LOS ANGELES (Variety.com) – “Cuyahoga River Way” doesn’t have quite the same ring as “Rocky Mountain Way,” but some of northeast Ohio’s most famous rock heroes met up (and celebrated another, lesser known one) in Los Angeles Tuesday night, when the Black Keys were joined on stage at the Forum by Joe Walsh.

The Cleveland-Akron summit encompassed two songs about two-thirds of the way through the duo’s show, with tandem guitar leads ensuing. The sellout arena crowd particularly took  to Walsh’s fiery addition on the familiar “She’s Long Gone,” a song from the breakout album “Brothers” that the have been performing on tour for nearly a decade now.

But perhaps the bigger treat for some geeks was a song the duo has apparently never performed publicly before: a cover of the song “Water Street,” by the late Cleveland-area rocker Glenn Schwartz. Although it wasn’t explicitly mentioned, Schwartz was Walsh’s predecessor in the James Gang in the late ’60s.

Auerbach is a megafan.

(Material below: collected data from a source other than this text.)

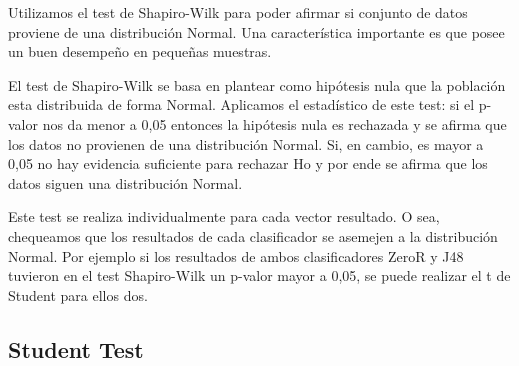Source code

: 

Utilizamos el test de Shapiro-Wilk para poder afirmar si conjunto de datos proviene de una distribución Normal. Una característica importante es que posee un buen desempeño en pequeñas muestras.


El test de Shapiro-Wilk se basa en plantear como hipótesis nula que la población esta distribuida de forma Normal. Aplicamos el estadístico de este test: si el p-valor nos da menor a 0,05 entonces la hipótesis nula es rechazada y se afirma que los datos no provienen de una distribución Normal. Si, en cambio, es mayor a 0,05 no hay evidencia suficiente  para rechazar Ho y por ende se afirma que los datos siguen una distribución Normal.

Este test se realiza individualmente para cada vector resultado. O sea, chequeamos que los resultados de cada clasificador se asemejen a la distribución Normal. Por ejemplo si los resultados de ambos clasificadores ZeroR y J48 tuvieron en el test Shapiro-Wilk un p-valor mayor a 0,05, se puede realizar el t de Student para ellos dos. 

\subsection{Student Test}


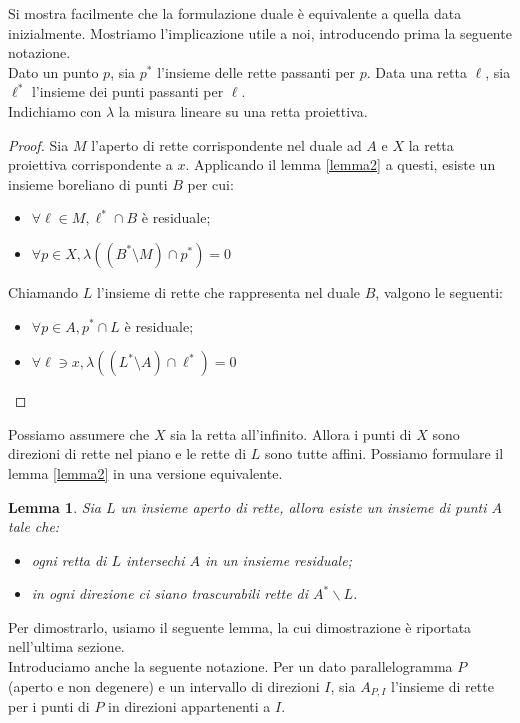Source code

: \documentclass[a4paper, twoside,openright]{article}
\newcommand{\fa}{\forall}
\newcommand{\<}{\langle}
\renewcommand{\>}{\rangle}
\newtheorem{lemma}[teo]{Lemma}
\begin{document}
	Si mostra facilmente che la formulazione duale è equivalente a quella data inizialmente. Mostriamo l'implicazione utile a noi, introducendo prima la seguente notazione.\\
	Dato un punto $p$, sia $p^*$ l'insieme delle rette passanti per $p$. Data una retta $\ell$, sia $\ell^*$ l'insieme dei punti passanti per $\ell$.\\
	Indichiamo con $\lambda$ la misura lineare su una retta proiettiva.
	
\begin{proof} 
	Sia $M$ l'aperto di rette corrispondente nel duale ad $A$ e $X$ la retta proiettiva corrispondente a $x$. Applicando il lemma \ref{lemma2} a questi, esiste un insieme boreliano di punti $B$ per cui:
	\begin{itemize}
		\item $\fa \ell \in M, \ell^* \cap B$ è residuale;
		\item $\fa p \in X, \lambda((B^* \setminus M) \cap p^*)=0$
	\end{itemize}
	Chiamando $L$ l'insieme di rette che rappresenta nel duale $B$, valgono le seguenti:
	\begin{itemize}
		\item 	$\fa p \in A, p^* \cap L$ è residuale;
		\item 	$\fa \ell \ni x, \lambda((L^* \setminus A) \cap \ell^*)=0$
	\end{itemize}
\end{proof}

Possiamo assumere che $X$ sia la retta all'infinito. Allora i punti di $X$ sono direzioni di rette nel piano e le rette di $L$ sono tutte affini. Possiamo formulare il lemma \ref{lemma2} in una versione equivalente.

\begin{lemma} \label{lemma2bello}
Sia $L$ un insieme aperto di rette, allora esiste un insieme di punti $A$ tale che:
\begin{itemize}
	\item ogni retta di $L$ intersechi $A$ in un insieme residuale;
	\item in ogni direzione ci siano trascurabili rette di  $A^{*} \backslash L$.
\end{itemize}
\end{lemma}

Per dimostrarlo, usiamo il seguente lemma, la cui dimostrazione è riportata nell'ultima sezione.\\
Introduciamo anche la seguente notazione. Per un dato parallelogramma $P$ (aperto e non degenere) e un intervallo di direzioni $I$, sia $A_{P, I}$ l'insieme di rette per i punti di $P$ in direzioni appartenenti a $I$.
\end{document}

Telling the Forum audience about first encountering Schwartz at a Cleveland club show when he was a teenager, Auerbach said, “You guys may not know him, but he was really important to me, and he blew my f—ing mind when I was 16. And this was Glenn’s guitar right here, and this was the guitar he was playing that night. Little did I know, when Joe was at an impressionable age, he walked into a bar and he saw Glenn Schwartz and it blew his mind and it made him want to play rock ‘n’ roll music, just like it made me. So in honor of our good friend Glenn Schwartz, we’re gonna play one of his songs, all right?”

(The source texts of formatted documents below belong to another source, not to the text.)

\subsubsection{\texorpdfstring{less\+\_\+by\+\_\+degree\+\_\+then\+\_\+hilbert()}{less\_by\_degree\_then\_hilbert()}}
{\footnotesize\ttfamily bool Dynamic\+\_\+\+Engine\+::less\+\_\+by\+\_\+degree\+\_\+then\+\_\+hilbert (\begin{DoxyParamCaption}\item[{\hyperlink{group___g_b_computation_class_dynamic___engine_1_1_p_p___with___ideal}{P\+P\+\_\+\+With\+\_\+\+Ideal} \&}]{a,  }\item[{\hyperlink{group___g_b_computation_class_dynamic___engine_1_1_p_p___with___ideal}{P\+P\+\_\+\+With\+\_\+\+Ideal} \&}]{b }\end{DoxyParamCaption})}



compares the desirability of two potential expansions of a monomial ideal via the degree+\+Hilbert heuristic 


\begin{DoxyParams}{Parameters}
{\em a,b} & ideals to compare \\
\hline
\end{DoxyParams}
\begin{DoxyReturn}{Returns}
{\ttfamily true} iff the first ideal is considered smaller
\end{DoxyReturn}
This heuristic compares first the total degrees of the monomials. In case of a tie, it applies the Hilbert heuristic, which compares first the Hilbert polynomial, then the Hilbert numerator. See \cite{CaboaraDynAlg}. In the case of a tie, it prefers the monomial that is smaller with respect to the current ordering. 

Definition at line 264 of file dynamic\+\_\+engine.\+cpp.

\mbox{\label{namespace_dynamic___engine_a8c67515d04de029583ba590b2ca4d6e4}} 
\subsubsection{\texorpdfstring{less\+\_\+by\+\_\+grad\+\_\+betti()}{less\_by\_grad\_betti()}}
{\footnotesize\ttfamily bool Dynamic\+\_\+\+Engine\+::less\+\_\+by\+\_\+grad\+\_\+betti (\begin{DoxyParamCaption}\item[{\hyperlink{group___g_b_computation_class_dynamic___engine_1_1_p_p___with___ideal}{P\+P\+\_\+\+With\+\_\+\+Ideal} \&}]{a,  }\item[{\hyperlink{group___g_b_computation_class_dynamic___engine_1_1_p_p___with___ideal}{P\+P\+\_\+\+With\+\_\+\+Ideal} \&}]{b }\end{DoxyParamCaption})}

Variety can exclusive reveal that an album Auerbach, Walsh and Schwartz recorded together back in 2016 will finally be coming out in 2020, on Auerbach’s Easy Eye Sound label.

Auerbach befriended the late cofounder of the James Gang — and his successor, Walsh, re-friended him — before Schwartz died in November of 2018 at age 78. The three of them played a gig together at a Nashville honky-tonk in 2016, then followed it with a jam at the Coachella Festival during an appearance there by Auerbach’s other band, the Arcs. It was around that same time the three of them went into a recording studio, the results of which will finally be heard next year.

After leaving secular music behind, Schwartz’s evangelical zeal led him to form one of the seminal Christian rock groups, the All Saved Freak Band, which became legendary to young religious devotees looking for heavy guitar music in the mid-’70s but is obscure now even to most students of religious pop. The group’s 1970s catalog was just re-released on vinyl and CD, with the Light in the Attic specialty catalog label distributing.

After the All Saved Freak Band split up, Schwartz returned to playing Cleveland clubs, where he would preach between songs, as he did even in the couple of gigs he shared with Auerbach and Walsh.

“Glenn was my biggest rock ‘n’ roll inspiration,” Auerbach told Cleveland magazine upon Schwartz’s death last year. “I saw him at Hooples when I was 18 and things were never the same for me. There would be no Black Keys without Glenn Schwartz, that’s for sure. I really miss him. He was a sweet man; he loved the Lord and loved music so much. I really respected his conviction.”